Transitioning to the new embeddings models from ada

Hi,

We currently use Pinecone as our vector db where we have been storing vectors generated by ada-002 for the past year for use in our product.

If we want to transition to use the new v3 embeddings models - what’s the smoothest way to handle this from a product perspective?

I don’t want to have to handle re-embedding everything as there’s lots of unique IDs that are interlinked throughout our product with the existing embeddings. Given the number of companies our there in similar positions I’m curious what the best solution is for making the transition? Is it to use both in parallel somehow? Can the 1536 dimension vectors from v3 small be used in the same index as a 1536 vector generated by ada?

Thank you,

A

2 Likes

There may be some mathematical solution to this in time. There is currently no method for “upgrading” an ada-002 embedding vector to a new model that I am aware of. You may be able to recreate the embeddings from the associated text stored with each embedding in your Pinecone DB, presumably the entirety of the chunked text exists in there, and could be re-embedded.

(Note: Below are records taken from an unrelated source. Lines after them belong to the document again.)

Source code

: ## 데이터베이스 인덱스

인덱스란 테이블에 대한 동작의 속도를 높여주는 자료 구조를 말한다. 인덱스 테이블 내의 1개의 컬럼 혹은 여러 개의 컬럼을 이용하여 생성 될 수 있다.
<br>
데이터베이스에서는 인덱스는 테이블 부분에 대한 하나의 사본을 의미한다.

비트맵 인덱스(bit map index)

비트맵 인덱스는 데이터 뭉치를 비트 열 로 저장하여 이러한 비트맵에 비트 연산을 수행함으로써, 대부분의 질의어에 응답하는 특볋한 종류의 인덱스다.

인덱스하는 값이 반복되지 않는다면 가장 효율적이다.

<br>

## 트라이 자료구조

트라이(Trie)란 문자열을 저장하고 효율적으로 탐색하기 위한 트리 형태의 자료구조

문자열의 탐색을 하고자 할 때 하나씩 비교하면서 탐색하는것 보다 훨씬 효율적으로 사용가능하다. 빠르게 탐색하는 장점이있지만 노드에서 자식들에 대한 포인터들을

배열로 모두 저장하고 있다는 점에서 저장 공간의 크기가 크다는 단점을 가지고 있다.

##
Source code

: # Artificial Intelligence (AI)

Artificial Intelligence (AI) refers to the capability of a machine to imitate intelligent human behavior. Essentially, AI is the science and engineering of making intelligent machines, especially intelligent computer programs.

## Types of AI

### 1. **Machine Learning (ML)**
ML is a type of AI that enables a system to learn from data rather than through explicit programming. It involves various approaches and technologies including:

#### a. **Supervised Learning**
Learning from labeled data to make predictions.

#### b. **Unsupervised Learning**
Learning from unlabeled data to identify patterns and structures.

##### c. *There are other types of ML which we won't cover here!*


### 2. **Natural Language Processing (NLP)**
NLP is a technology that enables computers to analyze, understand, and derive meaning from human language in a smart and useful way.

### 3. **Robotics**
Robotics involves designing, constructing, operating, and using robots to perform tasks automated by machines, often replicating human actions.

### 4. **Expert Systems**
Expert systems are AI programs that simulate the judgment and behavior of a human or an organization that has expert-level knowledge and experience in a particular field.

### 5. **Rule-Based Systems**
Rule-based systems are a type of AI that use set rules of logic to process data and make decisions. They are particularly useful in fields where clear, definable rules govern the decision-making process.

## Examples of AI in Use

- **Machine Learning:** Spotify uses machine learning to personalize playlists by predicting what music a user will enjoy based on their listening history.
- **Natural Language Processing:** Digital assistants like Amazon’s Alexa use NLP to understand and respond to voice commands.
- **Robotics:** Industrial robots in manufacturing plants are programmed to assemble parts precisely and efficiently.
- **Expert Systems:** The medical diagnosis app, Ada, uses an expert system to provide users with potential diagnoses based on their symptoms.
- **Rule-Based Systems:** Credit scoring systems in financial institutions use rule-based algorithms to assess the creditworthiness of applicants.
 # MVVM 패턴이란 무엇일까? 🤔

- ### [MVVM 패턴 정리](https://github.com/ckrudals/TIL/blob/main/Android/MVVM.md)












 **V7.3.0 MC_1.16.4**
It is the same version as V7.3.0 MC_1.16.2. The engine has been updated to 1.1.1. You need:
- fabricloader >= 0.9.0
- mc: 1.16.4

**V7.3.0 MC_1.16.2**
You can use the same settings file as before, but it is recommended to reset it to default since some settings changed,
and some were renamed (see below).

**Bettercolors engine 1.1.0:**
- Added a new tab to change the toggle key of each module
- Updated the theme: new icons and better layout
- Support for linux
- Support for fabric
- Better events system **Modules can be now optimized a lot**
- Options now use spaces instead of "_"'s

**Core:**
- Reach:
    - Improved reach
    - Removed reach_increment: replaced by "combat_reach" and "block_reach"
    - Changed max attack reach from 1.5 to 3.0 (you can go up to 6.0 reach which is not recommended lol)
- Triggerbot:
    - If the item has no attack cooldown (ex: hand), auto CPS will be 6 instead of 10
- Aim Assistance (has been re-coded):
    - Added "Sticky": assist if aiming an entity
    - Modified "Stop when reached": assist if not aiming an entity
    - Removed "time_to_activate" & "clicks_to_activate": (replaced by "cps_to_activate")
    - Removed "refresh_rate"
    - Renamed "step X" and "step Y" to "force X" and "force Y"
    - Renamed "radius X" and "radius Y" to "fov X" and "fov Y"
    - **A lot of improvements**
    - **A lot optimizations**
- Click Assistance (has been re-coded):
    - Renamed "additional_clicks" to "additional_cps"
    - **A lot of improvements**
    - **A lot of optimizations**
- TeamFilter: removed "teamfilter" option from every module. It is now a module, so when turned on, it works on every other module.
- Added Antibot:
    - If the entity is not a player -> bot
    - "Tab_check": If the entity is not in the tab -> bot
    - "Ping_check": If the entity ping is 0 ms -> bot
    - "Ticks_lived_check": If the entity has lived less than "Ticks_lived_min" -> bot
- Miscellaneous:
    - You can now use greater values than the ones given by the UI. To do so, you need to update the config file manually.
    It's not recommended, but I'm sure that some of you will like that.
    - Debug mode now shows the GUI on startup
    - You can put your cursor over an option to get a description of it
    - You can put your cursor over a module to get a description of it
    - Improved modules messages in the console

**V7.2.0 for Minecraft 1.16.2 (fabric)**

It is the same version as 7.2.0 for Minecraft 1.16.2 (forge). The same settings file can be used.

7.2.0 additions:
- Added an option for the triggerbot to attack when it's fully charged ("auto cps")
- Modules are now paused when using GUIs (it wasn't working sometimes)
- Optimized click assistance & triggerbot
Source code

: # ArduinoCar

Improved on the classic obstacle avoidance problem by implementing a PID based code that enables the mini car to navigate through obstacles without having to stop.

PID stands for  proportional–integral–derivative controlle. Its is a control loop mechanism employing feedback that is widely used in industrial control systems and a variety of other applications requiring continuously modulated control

There are only two solutions for this

  1. Re-embed your entire content
  2. Have a conditional in your code to handle old and new knowledgebase content and based on the request handle using new or old embeddings

No … you can’t combine ada-002 with 3-large or 3-small. I verified this with 1536 out of 3-small to ada-002, and also taking 3-large, truncating/rescaling to 1536, and this didn’t compare with ada-002 either.

So these models just aren’t compatible.

You would have to re-vector, re-embed, etc. And figure out how to transition between the new database and the old one.

One way to do this is to run everything on the old model, while you build the new one in the background. Once the new one is built, switch your operations over to this other DB and new embedding model for new incoming retrievals and queries.

I don’t know if there is a way in Pinecone to store different vectors in the same database. In my case, not using Pinecone, I would store all the raw data in a NoSQL type of database to store the vectors, extract them at “build time” being mindful of the model they come from, and create the memory structures from only the latest model, for compatibility reasons.

2 Likes

I am curious if anyone has any thoughts on how/if these new embed models will improve cosine similarity results against their embeddings.

Will 3072 vector dimension be a huge benefit over 1536 in terms of accuracy of results?

Results are on MTEB now. I’m a bit disappointed. Other models with much smaller dimensionality behave quite a bit better.

Anyway, any type of improvement is nice of course but the benefits here seem very small.

2 Likes

Based on MTEB scores, the 3072 dimension is competitive with the SOTA models. The exact ranking depends on what you are doing.

For example, RAG is useful to me. So here is the MTEB rankings for 3-large @ 3072

3-large @ 3072 MTEB rankings for RAG:

4th for Retrieval @ 55.4 score (top is e5-mistral-7b-instruct @ 56.6 score)

Will you notice a difference in a score of 56.6 vs. 55.4? Not sure.

MTEB Retrieval uses BEIR :beers: :beer:

But what I do know is to get into the current “SOTA club” you need to go with 3-large at 3072 dimensions.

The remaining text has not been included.